*** Opening PROVIDED RECORDS ***

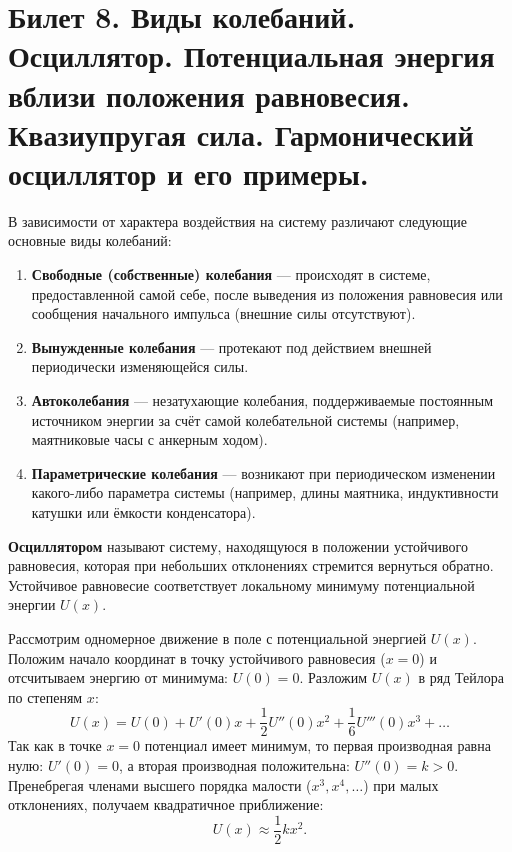 \section{Билет 8. Виды колебаний. Осциллятор. Потенциальная энергия вблизи положения равновесия. Квазиупругая сила. Гармонический осциллятор и его примеры.}

\begin{definition}
В зависимости от характера воздействия на систему различают следующие основные виды колебаний:
\begin{enumerate}
    \item \textbf{Свободные (собственные) колебания} --- происходят в системе, предоставленной самой себе, после выведения из положения равновесия или сообщения начального импульса (внешние силы отсутствуют).
    \item \textbf{Вынужденные колебания} --- протекают под действием внешней периодически изменяющейся силы.
    \item \textbf{Автоколебания} --- незатухающие колебания, поддерживаемые постоянным источником энергии за счёт самой колебательной системы (например, маятниковые часы с анкерным ходом).
    \item \textbf{Параметрические колебания} --- возникают при периодическом изменении какого-либо параметра системы (например, длины маятника, индуктивности катушки или ёмкости конденсатора).
\end{enumerate}
\end{definition}

\begin{definition}
\textbf{Осциллятором} называют систему, находящуюся в положении устойчивого равновесия, которая при небольших отклонениях стремится вернуться обратно. Устойчивое равновесие соответствует локальному минимуму потенциальной энергии $U(x)$.
\end{definition}

\begin{theorem}
Рассмотрим одномерное движение в поле с потенциальной энергией $U(x)$. Положим начало координат в точку устойчивого равновесия ($x=0$) и отсчитываем энергию от минимума: $U(0)=0$. Разложим $U(x)$ в ряд Тейлора по степеням $x$:
\begin{equation}
    U(x) = U(0) + U'(0)x + \frac{1}{2}U''(0)x^2 + \frac{1}{6}U'''(0)x^3 + \dots
\end{equation}
Так как в точке $x=0$ потенциал имеет минимум, то первая производная равна нулю: $U'(0)=0$, а вторая производная положительна: $U''(0) = k > 0$. Пренебрегая членами высшего порядка малости ($x^3, x^4, \dots$) при малых отклонениях, получаем квадратичное приближение:
\begin{equation}
    U(x) \approx \frac{1}{2}kx^2. \label{eq:potential_approx}
\end{equation}
\end{theorem}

*** Closing PROVIDED RECORDS ***

**WHAT THE TASK REQUIRES:**
Each line from the one containing "или ёмкости конденсатора)." through the final line of the records must be repeated exactly, with no line added or dropped.

**SOLVED PROBLEM:**
    \item \textbf{Параметрические колебания} --- возникают при периодическом изменении какого-либо параметра системы (например, длины маятника, индуктивности катушки или ёмкости конденсатора).
\end{enumerate}
\end{definition}

\begin{definition}
\textbf{Осциллятором} называют систему, находящуюся в положении устойчивого равновесия, которая при небольших отклонениях стремится вернуться обратно. Устойчивое равновесие соответствует локальному минимуму потенциальной энергии $U(x)$.
\end{definition}

\begin{theorem}
Рассмотрим одномерное движение в поле с потенциальной энергией $U(x)$. Положим начало координат в точку устойчивого равновесия ($x=0$) и отсчитываем энергию от минимума: $U(0)=0$. Разложим $U(x)$ в ряд Тейлора по степеням $x$:
\begin{equation}
    U(x) = U(0) + U'(0)x + \frac{1}{2}U''(0)x^2 + \frac{1}{6}U'''(0)x^3 + \dots
\end{equation}
Так как в точке $x=0$ потенциал имеет минимум, то первая производная равна нулю: $U'(0)=0$, а вторая производная положительна: $U''(0) = k > 0$. Пренебрегая членами высшего порядка малости ($x^3, x^4, \dots$) при малых отклонениях, получаем квадратичное приближение:
\begin{equation}
    U(x) \approx \frac{1}{2}kx^2. \label{eq:potential_approx}
\end{equation}
\end{theorem}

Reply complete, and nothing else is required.